Extracted information section start

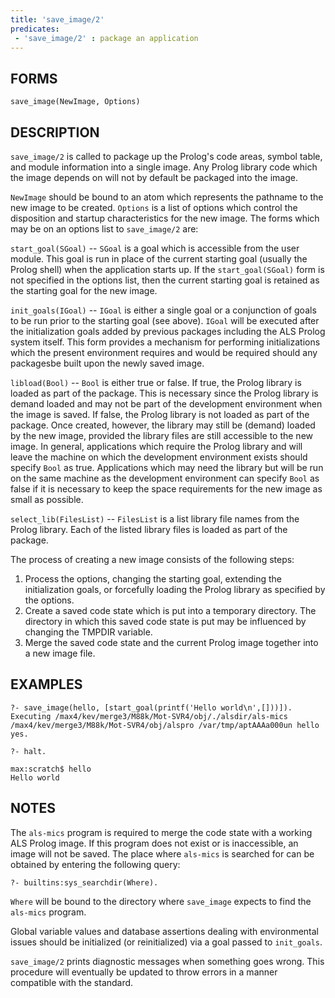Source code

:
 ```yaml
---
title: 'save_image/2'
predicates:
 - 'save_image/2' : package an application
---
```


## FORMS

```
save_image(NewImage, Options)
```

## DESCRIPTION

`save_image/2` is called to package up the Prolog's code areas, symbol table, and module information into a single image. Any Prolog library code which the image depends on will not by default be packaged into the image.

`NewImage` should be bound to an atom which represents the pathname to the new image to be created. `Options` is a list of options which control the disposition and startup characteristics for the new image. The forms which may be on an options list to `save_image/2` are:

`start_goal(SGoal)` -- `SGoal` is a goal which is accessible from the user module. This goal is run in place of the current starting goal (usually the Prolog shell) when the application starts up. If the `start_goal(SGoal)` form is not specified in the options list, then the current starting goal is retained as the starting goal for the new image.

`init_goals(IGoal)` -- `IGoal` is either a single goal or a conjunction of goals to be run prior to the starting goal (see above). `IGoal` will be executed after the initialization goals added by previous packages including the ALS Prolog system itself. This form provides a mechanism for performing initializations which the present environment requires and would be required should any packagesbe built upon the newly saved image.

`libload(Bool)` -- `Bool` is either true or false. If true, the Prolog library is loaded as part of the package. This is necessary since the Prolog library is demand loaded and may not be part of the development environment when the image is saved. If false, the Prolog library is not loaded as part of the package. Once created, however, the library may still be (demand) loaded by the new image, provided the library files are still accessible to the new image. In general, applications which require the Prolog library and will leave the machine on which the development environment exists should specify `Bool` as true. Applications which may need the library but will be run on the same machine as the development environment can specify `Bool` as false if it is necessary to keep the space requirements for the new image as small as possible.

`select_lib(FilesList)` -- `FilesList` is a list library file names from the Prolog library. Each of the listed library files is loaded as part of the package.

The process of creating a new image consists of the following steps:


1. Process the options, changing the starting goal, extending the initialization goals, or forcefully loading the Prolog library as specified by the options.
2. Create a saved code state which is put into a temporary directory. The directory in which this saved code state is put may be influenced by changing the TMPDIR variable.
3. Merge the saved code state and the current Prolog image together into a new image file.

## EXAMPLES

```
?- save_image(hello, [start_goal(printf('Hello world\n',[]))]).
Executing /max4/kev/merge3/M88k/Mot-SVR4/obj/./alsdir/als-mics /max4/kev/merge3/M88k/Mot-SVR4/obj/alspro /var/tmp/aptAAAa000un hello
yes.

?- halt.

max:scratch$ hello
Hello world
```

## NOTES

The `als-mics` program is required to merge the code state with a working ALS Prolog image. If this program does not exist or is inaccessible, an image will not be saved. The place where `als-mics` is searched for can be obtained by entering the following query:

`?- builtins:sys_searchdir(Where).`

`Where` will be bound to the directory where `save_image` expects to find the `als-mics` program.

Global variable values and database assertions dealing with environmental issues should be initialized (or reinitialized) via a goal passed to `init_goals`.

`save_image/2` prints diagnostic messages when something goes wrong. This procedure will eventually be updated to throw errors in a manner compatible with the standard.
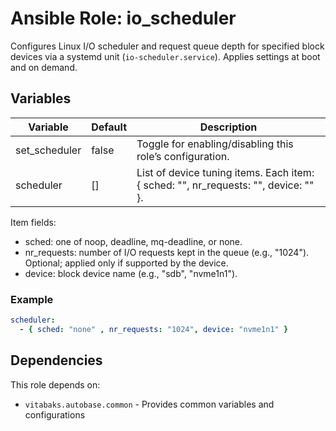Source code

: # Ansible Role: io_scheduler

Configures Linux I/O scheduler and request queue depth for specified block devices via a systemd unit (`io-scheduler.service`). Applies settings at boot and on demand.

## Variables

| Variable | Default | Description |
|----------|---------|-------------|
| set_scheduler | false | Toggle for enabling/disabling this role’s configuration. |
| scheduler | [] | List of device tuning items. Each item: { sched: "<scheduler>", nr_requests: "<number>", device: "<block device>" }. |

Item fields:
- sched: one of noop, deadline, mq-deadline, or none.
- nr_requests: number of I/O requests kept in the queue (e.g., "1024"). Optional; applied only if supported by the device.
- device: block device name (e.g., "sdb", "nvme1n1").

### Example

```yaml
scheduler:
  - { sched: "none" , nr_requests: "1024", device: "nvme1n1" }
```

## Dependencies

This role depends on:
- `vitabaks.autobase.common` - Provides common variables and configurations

Extracted information section end

» Work instruction
Without any picture, return exactly the lines of the records above from the first through the line that contains "should be bound".

» Exercise output
Source code

:
 ```yaml
---
title: 'save_image/2'
predicates:
 - 'save_image/2' : package an application
---
```


## FORMS

```
save_image(NewImage, Options)
```

## DESCRIPTION

`save_image/2` is called to package up the Prolog's code areas, symbol table, and module information into a single image. Any Prolog library code which the image depends on will not by default be packaged into the image.

`NewImage` should be bound to an atom which represents the pathname to the new image to be created. `Options` is a list of options which control the disposition and startup characteristics for the new image. The forms which may be on an options list to `save_image/2` are:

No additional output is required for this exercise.